The Mail is selling the dream of European life it helped eliminate, to readers trapped in the post-Brexit reality it championed.
The Daily Mail has been at it again, selling readers a dream life abroad – this time to Cyprus.
“British family moved to Cyprus after getting fed up of dreary UK life – and now enjoy life on ONE parent’s salary only,” boasted a recent headline, promoting the story of a couple from Middlesbrough who moved abroad with their two young children.
The article applauds the family’s newfound happiness, freedom from 60-hour workweeks, and the dramatic drop in living costs, from council tax to heating bills.
“They now live on just one salary,” the piece declares, “and ditched their £400-a-month heating and council tax bills.” Within weeks, the family was “instantly happier,” it adds, celebrating the ease of life and affordability in Cyprus.
“They love it so much they can never see a move back to the UK for themselves.”
The same Daily Mail that is now celebrating the virtues of life in Cyprus played a pivotal role in campaigning for Brexit, a decision that removed the automatic right for Britons to live and work in EU countries like Cyprus without lengthy bureaucracy.
During the initial months of the EU referendum campaign following David Cameron’s post-summit Cabinet meeting on 20 February 2016, research shows that of 928 referendum-related articles in UK newspapers, the Mail published more pro-Leave articles than any other paper.
Critics were quick to point out the irony.
“What a shame,” posted Sheffield for Europe. “If that rag had not promoted Brexit, the Moores [family that moved to Cyprus] would have had automatic rights to live and work in Cyprus enjoying their rights of freedom of movement.”
“Escaping the dreary life of post-Brexit UK,” was another response.
Don’t forget, this is the newspaper, which in November 2016, ran a front page that called the supreme court judges Enemies of the People who had “declared war on democracy” prompted 1,600 complaints to the press regulator IPSO, and international condemnation.

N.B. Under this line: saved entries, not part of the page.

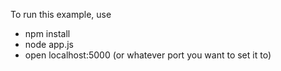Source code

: To run this example, use

- npm install
- node app.js
- open localhost:5000 (or whatever port you want to set it to)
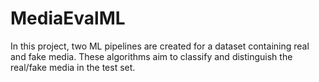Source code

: # MediaEvalML

In this project, two ML pipelines are created for a dataset containing real and fake media. These algorithms aim to classify and distinguish the real/fake media in the test set. 
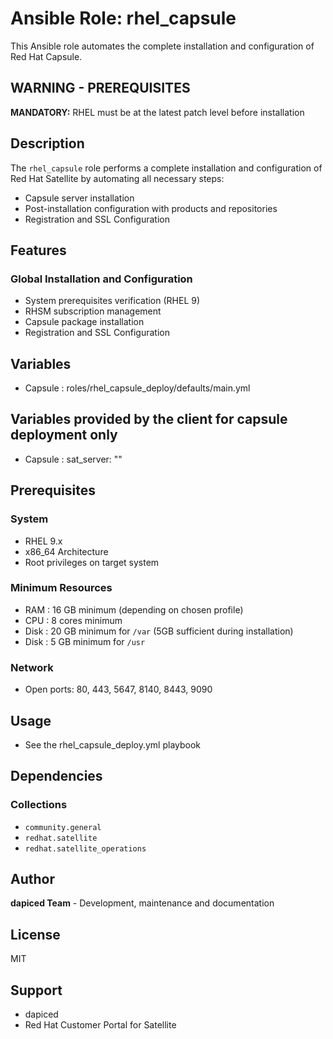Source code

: # Ansible Role: rhel_capsule

This Ansible role automates the complete installation and configuration of Red Hat Capsule.

## **WARNING - PREREQUISITES**

**MANDATORY:** RHEL must be at the latest patch level before installation

## Description

The `rhel_capsule` role performs a complete installation and configuration of Red Hat Satellite by automating all necessary steps:

- Capsule server installation
- Post-installation configuration with products and repositories
- Registration and SSL Configuration

## Features

### Global Installation and Configuration

- System prerequisites verification (RHEL 9)
- RHSM subscription management
- Capsule package installation
- Registration and SSL Configuration

## Variables

- Capsule   : roles/rhel_capsule_deploy/defaults/main.yml

## Variables provided by the client for capsule deployment only

- Capsule : sat_server: ""

## Prerequisites

### System

- RHEL 9.x
- x86_64 Architecture
- Root privileges on target system

### Minimum Resources

- RAM    : 16 GB minimum (depending on chosen profile)
- CPU    : 8 cores minimum
- Disk   : 20 GB minimum for `/var` (5GB sufficient during installation)
- Disk   : 5 GB minimum for `/usr`

### Network

- Open ports: 80, 443, 5647, 8140, 8443, 9090

## Usage

- See the rhel_capsule_deploy.yml playbook

## Dependencies

### Collections

- `community.general`
- `redhat.satellite`
- `redhat.satellite_operations`

## Author

**dapiced Team** - Development, maintenance and documentation

## License

MIT

## Support

- dapiced
- Red Hat Customer Portal for Satellite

Not least because the phrase was more typically associated with murderous revolutionary leaders in both Soviet Russia and France, as well as dictatorships ever since.
IPSO ultimately took no action, citing the press’s right to editorialise and campaign.
Now, the Mail is selling the dream of European life it helped eliminate to readers trapped in the post-Brexit reality it championed.